Minister for Foreign Trade and Inner German Trade
- In office 1952–1954
- Prime Minister: Otto Grotewohl

Personal details
- Born: 21 August 1907 Dresden, German Empire
- Died: 5 May 1990 (aged 82) East Berlin, East Germany
- Party: Communist Party of Germany; Socialist Unity Party of Germany;

= Kurt Gregor =

German politician (1907–1990)

Kurt Gregor (1907–1990) was a German socialist politician who served as the minister for foreign and inner-German trade between 1952 and 1954 in the East German Council of Ministers.

==Early life and education==
Gregor was born on 21 August 1907 in Dresden, and his father was a worker. After attending elementary school in Dresden, he did an apprenticeship as a mechanic from 1923 to 1926 and practiced this profession from 1926 to 1927 in Dresden. He attended evening courses at a technical school in Dresden, obtaining the technical qualification in 1929.

==Career==
Gregor was a technician and then an engineer in the machine factories in Dresden between 1927 and 1932. He joined the Communist Party of Germany and Rote Hilfe, German affiliate of the International Red Aid, in 1931. He worked as a technical director in the USSR from 1932 to 1938. He headed the standards department and was the technical manager in machine works in Dresden between 1938 and 1945.
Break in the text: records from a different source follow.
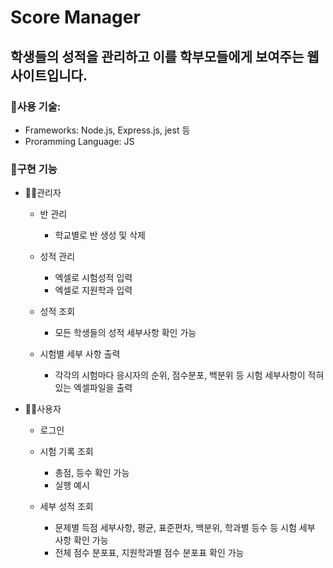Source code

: # Score Manager

## 학생들의 성적을 관리하고 이를 학부모들에게 보여주는 웹사이트입니다.

### 🔨사용 기술: 
* Frameworks: Node.js, Express.js, jest 등
* Proramming Language: JS

### 📃구현 기능
* 👨‍💻관리자
  * 반 관리
    * 학교별로 반 생성 및 삭제

  * 성적 관리
    * 엑셀로 시험성적 입력
    * 엑셀로 지원학과 입력

  * 성적 조회
    * 모든 학생들의 성적 세부사항 확인 가능

  * 시험별 세부 사항 출력
    * 각각의 시험마다 응시자의 순위, 점수분포, 백분위 등 시험 세부사항이 적혀있는 엑셀파일을 출력

* 🙍‍♂️사용자
  * 로그인

  * 시험 기록 조회
     * 총점, 등수 확인 가능
     * 실행 예시

  * 세부 성적 조회
    * 문제별 득점 세부사항, 평균, 표준편차, 백분위, 학과별 등수 등 시험 세부 사항 확인 가능
    * 전체 점수 분포표, 지원학과별 점수 분포표 확인 가능 
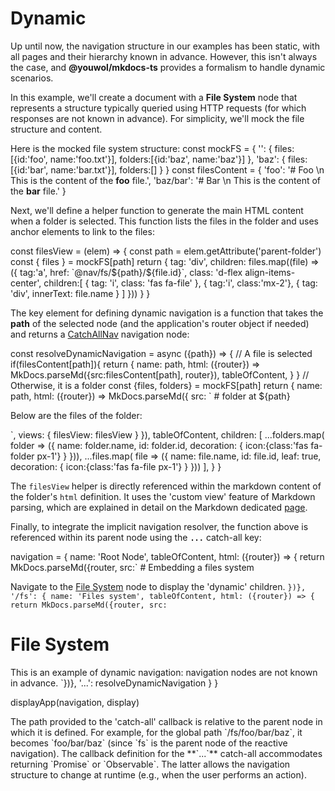 
# Dynamic 

Up until now, the navigation structure in our examples has been static, with all pages and their hierarchy known in 
advance. However, this isn't always the case, and **@youwol/mkdocs-ts** provides a formalism to handle dynamic 
scenarios.

In this example, we'll create a document with a **File System** node that represents a structure typically queried using
HTTP requests (for which responses are not known in advance). For simplicity, we'll mock the file structure and content.

Here is the mocked file system structure:
<js-cell>
const mockFS = {
    '': {
        files:[{id:'foo', name:'foo.txt'}],
        folders:[{id:'baz', name:'baz'}]
    },
    'baz': {
        files:[{id:'bar', name:'bar.txt'}],
        folders:[]
    }
}
const filesContent = {
    'foo': '# Foo \n This is the content of the **foo** file.',
    'baz/bar': '# Bar \n This is the content of the **bar** file.'
}
</js-cell>

Next, we'll define a helper function to generate the main HTML content when a folder is selected. 
This function lists the files in the folder and uses anchor elements to link to the files:

<js-cell>
const filesView = (elem) => {
    const path = elem.getAttribute('parent-folder')
    const { files } = mockFS[path]
    return {
        tag: 'div',
        children: files.map((file) => ({
            tag:'a',
            href: `@nav/fs/${path}/${file.id}`,
            class: 'd-flex align-items-center',
            children:[
                {   tag: 'i',
                    class: 'fas fa-file'
                },
                { tag:'i', class:'mx-2'},
                {   tag: 'div',
                    innerText: file.name
                }
            ]
        }))
    }
}
</js-cell>

The key element for defining dynamic navigation is a function that takes the **path** of the selected node 
(and the application's router object if needed) and returns a [CatchAllNav](@nav/api/MainModule.CatchAllNav)
navigation node:


<js-cell>
const resolveDynamicNavigation = async ({path}) => {
    // A file is selected
    if(filesContent[path]){
        return {
            name: path,
            html: ({router}) => MkDocs.parseMd({src:filesContent[path], router}),
            tableOfContent,
        }
    }
    // Otherwise, it is a folder
    const {files, folders} = mockFS[path]
    return {
        name: path,
        html: ({router}) => MkDocs.parseMd({
            src: `
# folder at ${path}

Below are the files of the folder:

<filesView parent-folder='${path}'></filesView>
`,
            views: {
                filesView: filesView
            }
        }),
        tableOfContent,
        children: [
            ...folders.map( folder => ({
                name: folder.name, 
                id: folder.id,
                decoration: {
                    icon:{class:'fas fa-folder px-1'}
                }
            })),
            ...files.map( file => ({
                name: file.name, 
                id: file.id,
                leaf: true,
                decoration: {
                    icon:{class:'fas fa-file px-1'}
                }
            }))
       ],
    }
}
</js-cell>

<note level="info">

The `filesView` helper is directly referenced within the markdown content of the folder's `html` definition.
It uses the 'custom view' feature of Markdown parsing, which are explained in detail on the Markdown 
dedicated [page](@nav/tutorials/markdown).
</note>

Finally, to integrate the implicit navigation resolver, the function above is referenced within its parent node using 
the **`...`** catch-all key:

<js-cell cell-id="example6">
navigation = {
    name: 'Root Node',
    tableOfContent,
    html: ({router}) => {
        return MkDocs.parseMd({router, src:`
# Embedding a files system

<note level='info'>Navigate to the [File System](@nav/fs) node to display the 'dynamic' children. </note>
`})},
    '/fs': {
        name: 'Files system',
        tableOfContent,
        html: ({router}) => {
            return MkDocs.parseMd({router, src:`
# File System

This is an example of dynamic navigation: navigation nodes
are not known in advance.
`})},
        '...': resolveDynamicNavigation
    }
}

displayApp(navigation, display)

</js-cell>

<cell-output cell-id="example6" full-screen="true" style="height:500px;">
</cell-output>

<note level="warning" label="Important">
The path provided to the 'catch-all' callback is relative to the parent node in which it is defined. 
For example, for the global path `/fs/foo/bar/baz`, it becomes `foo/bar/baz` (since `fs` is the parent node of the
reactive navigation).
</note>

<note level="hint">
The callback definition for the **`...`** catch-all accommodates returning `Promise` or `Observable`.
The latter allows the navigation structure to change at runtime (e.g., when the user performs an action).
</note>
Gregor joined the Socialist Unity Party of Germany in 1946. He was the head of the economic planning department in the Saxon state government from 1946 to 1950. He served as the state secretary at the Ministry of Heavy Industry in East Berlin between 1950 and 1951. Then, he was the state secretary at the Ministry for Foreign Trade and Inner German Trade for two terms, from 1951 to 1952 and from 1954 to 1956.

Gregor was appointed minister for foreign and inner German trade in September 1952, succeeding Georg Handke in the post. Gregor remained in office until November 1954. Heinrich Rau was appointed minister for foreign and inner German trade in April 1955.

Gregor worked as the first deputy chairman of the state planning commission between 1956 and 1961. He was a member of the East German Parliament from 1958 to 1963 and was the deputy secretary of the Council for Mutual Economic Assistance in Moscow.

==Death==
Gregor died in Berlin on 5 May 1990.